++++ Available data

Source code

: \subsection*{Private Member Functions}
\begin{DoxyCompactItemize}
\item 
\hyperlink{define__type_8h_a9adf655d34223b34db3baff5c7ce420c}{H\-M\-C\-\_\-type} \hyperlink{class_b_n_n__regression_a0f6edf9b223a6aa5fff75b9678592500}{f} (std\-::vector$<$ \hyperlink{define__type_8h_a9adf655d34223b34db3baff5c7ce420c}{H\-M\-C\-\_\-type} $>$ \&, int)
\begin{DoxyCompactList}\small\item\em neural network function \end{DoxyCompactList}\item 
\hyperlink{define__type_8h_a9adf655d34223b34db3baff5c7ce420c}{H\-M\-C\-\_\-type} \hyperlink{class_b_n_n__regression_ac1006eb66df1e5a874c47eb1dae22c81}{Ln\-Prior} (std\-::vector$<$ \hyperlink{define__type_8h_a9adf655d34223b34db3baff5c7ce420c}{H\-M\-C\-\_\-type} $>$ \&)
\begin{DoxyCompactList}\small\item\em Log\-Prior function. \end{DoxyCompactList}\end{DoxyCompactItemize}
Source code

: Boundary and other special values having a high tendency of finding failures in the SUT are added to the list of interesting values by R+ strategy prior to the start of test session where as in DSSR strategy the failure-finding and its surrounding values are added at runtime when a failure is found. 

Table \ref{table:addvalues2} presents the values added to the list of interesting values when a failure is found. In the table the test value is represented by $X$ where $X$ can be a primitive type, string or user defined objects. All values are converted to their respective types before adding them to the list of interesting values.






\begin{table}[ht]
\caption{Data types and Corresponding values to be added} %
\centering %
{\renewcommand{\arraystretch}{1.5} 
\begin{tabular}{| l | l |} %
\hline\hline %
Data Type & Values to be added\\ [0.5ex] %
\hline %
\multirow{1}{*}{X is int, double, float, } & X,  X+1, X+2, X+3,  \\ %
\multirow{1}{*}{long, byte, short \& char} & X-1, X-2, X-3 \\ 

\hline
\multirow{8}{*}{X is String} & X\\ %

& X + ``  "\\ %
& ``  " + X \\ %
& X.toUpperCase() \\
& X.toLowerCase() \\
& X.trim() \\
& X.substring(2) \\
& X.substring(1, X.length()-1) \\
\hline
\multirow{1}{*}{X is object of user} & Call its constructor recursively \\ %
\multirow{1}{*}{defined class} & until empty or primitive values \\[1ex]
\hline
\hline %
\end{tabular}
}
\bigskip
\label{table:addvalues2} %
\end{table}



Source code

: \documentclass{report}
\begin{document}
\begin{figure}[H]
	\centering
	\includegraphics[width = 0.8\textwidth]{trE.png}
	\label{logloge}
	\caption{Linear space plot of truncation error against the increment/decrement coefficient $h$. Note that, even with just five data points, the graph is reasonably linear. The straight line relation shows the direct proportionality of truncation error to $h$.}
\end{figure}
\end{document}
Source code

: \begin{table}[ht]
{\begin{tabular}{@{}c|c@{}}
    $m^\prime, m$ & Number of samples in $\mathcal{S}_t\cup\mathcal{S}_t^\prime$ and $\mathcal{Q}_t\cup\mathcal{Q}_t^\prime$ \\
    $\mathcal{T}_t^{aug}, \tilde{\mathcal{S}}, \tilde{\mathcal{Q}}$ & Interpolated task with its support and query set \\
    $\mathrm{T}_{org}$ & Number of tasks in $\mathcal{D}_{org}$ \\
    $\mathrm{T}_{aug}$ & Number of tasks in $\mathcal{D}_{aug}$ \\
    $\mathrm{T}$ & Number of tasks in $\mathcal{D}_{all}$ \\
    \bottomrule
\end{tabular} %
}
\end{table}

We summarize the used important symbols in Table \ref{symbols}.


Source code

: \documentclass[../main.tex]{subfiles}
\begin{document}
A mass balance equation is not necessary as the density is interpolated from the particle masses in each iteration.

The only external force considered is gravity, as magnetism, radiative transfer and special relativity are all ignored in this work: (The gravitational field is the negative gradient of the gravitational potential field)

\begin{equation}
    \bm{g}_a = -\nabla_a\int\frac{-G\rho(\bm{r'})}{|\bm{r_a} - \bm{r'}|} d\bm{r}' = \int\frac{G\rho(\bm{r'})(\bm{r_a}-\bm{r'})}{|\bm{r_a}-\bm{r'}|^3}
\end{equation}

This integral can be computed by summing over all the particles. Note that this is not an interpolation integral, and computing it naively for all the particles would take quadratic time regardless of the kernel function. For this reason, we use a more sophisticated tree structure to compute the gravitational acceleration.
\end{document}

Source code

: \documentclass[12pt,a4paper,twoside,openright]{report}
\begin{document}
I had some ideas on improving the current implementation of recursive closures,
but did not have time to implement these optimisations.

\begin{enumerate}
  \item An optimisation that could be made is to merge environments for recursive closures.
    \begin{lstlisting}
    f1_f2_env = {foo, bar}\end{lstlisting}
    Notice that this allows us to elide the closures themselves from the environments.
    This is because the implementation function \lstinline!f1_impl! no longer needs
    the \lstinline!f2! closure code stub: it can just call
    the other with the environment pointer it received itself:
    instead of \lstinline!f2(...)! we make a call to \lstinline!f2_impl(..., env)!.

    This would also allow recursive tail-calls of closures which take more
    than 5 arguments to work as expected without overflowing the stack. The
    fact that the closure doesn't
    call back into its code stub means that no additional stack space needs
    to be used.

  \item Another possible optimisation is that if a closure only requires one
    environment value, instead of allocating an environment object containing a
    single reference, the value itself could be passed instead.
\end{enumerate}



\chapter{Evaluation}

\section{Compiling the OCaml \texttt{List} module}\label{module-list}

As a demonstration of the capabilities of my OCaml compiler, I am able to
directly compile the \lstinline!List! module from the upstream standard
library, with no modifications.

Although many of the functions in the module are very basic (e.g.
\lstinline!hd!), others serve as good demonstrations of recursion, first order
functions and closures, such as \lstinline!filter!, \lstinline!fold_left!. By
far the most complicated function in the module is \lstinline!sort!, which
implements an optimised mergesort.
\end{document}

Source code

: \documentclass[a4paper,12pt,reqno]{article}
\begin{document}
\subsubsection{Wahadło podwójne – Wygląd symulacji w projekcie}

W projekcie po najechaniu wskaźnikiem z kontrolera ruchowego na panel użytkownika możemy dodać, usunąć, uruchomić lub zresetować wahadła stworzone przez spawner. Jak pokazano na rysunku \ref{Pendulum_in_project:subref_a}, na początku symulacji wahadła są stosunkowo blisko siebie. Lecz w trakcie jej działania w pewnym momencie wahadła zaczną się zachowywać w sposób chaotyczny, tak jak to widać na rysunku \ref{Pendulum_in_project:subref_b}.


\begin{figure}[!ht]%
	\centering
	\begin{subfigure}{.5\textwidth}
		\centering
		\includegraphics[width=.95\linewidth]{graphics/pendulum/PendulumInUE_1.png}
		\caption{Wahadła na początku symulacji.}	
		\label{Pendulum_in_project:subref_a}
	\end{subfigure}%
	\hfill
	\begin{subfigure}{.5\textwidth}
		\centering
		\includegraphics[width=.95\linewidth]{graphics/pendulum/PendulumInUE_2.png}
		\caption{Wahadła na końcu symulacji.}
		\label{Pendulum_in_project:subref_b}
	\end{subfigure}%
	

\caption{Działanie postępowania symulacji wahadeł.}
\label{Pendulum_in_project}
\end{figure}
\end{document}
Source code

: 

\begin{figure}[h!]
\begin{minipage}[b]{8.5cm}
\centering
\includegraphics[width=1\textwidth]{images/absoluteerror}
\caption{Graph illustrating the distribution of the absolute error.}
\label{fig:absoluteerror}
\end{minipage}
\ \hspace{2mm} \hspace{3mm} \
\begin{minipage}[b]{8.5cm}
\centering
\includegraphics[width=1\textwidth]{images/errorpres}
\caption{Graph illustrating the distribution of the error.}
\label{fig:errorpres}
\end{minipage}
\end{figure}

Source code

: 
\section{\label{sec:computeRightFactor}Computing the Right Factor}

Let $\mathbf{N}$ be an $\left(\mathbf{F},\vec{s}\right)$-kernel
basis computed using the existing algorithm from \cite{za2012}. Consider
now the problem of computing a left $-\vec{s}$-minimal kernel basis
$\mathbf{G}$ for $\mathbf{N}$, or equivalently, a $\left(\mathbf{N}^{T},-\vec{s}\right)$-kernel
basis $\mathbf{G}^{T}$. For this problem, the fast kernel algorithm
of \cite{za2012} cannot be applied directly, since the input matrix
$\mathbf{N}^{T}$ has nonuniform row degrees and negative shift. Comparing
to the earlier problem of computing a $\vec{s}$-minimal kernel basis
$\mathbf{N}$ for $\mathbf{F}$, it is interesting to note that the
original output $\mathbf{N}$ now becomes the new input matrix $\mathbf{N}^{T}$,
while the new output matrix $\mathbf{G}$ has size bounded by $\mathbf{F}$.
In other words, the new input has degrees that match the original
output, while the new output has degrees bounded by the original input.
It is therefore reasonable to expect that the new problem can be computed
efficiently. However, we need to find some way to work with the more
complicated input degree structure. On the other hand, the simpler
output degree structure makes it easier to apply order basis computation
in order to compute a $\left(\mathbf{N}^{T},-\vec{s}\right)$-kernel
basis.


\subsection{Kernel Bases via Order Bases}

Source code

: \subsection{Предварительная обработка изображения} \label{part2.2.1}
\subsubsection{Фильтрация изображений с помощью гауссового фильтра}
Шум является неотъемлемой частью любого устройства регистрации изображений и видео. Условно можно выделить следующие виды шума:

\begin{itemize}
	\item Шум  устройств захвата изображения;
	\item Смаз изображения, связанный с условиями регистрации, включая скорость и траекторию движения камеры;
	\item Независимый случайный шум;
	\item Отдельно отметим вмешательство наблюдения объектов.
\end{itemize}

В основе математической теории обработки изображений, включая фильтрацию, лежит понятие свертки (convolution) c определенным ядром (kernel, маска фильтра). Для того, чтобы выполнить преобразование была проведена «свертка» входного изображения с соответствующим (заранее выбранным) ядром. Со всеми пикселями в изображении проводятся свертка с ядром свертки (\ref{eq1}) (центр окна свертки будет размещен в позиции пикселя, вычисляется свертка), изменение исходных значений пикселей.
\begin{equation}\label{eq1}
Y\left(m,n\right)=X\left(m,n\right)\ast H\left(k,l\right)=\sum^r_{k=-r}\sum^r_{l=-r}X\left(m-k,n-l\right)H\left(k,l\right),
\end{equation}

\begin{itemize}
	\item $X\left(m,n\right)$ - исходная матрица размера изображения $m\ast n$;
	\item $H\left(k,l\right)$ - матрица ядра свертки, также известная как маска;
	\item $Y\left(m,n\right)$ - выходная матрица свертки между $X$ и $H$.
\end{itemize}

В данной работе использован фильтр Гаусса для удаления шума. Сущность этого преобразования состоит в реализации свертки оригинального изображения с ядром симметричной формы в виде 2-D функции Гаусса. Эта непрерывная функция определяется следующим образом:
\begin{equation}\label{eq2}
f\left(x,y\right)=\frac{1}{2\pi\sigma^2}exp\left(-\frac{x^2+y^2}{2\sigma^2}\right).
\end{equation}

++++++++

What you are asked to do: Make a copy of each line in the records that has the word "degrees".

Output of the exercise:
$\mathbf{N}^{T}$ has nonuniform row degrees and negative shift. Comparing
In other words, the new input has degrees that match the original
output, while the new output has degrees bounded by the original input.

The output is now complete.